This past week was a crazy one for news. And news is the business I am in. And when things are as busy as they have been you tend to move into auto-pilot, but today I am slowing down and taking some time to reflect. To really focus on the events of this past week I need to take you to September 20th, 2001 (or thereabouts).
I was flying to Dallas, TX for a wedding. It was shortly after people were allowed to fly again after 9/11. I was flying from DC where I had had a front row seat to the chaos that was 9/11. I was leaving a city that was still in shock, still mourning and still fearing, and flying into a city that watched the day’s events unfold from afar.
When I landed in Texas I was picked up by the bride-to-be and her family. They were all excited for the impending nuptials. I was still raw from the attacks. I started to realize that, although 9/11 affected everyone, people who weren’t actually there (DC, NY, PA), had a very different experience then those of us in the affected cities.

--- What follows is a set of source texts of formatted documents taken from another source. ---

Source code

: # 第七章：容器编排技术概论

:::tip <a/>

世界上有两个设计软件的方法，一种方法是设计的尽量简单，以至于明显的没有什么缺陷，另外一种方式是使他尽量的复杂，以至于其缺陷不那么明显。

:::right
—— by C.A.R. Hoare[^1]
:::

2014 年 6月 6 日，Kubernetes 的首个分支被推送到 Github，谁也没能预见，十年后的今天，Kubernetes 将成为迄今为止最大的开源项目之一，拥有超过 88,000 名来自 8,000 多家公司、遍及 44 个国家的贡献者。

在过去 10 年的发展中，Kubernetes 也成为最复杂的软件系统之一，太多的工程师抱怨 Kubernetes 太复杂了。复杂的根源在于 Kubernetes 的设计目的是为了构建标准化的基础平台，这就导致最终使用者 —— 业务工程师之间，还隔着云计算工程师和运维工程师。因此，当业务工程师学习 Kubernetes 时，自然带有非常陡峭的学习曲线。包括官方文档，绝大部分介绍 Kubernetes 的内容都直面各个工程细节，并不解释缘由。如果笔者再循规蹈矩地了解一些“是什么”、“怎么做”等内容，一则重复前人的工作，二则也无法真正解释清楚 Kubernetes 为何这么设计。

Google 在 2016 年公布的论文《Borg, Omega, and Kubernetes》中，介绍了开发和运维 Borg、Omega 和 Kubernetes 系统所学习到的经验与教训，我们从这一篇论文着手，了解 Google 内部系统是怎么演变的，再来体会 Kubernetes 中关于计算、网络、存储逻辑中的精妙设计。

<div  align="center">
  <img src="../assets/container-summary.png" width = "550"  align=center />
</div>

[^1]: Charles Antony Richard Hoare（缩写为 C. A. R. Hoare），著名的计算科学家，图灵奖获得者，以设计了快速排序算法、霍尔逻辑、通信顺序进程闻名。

I was surprised at first, but then realized they watched it all on TV and, although it wasn’t less real, their day to day life wasn’t all that changed at that point. They were able to continue with the business at hand, whereas those of us in cities impacted, felt the attacks around every corner. Whether it was flashbacks to the previous days, or increased security in our buildings, or god forbid (as in my case) anthrax scares in their workplace. It was difficult for me to be fully present at the wedding because my mind was still in DC, but I did my best and did enjoy my time in Dallas. My way of life though, was changed forever.
I wondered if a horrible attack occurred in a city I didn’t live in, would I acknowledge it, feel bad for the residents there, and then move on with my day to day life.
Flash forward a year or so and let me walk you through the time known by most people as ‘The DC Sniper’. I bring this up in our narrative because it is pertinent to the Boston attacks. For 3 weeks in October 2002 my region was somewhat paralyzed by a sniper that was seemingly randomly shooting people in the metropolitan DC area (which includes parts of Maryland and Virginia). If you are not familiar with the sniper, it was a very scary time in DC where a dozen or so people were shot from afar while doing everyday things like stopping for gas or getting coffee. People in my region were paranoid to stop their cars and walk in public places. There was also misinformation about a white van possibly involved, which if you start to look around, you’ll realize how many white vans drive around cities every day…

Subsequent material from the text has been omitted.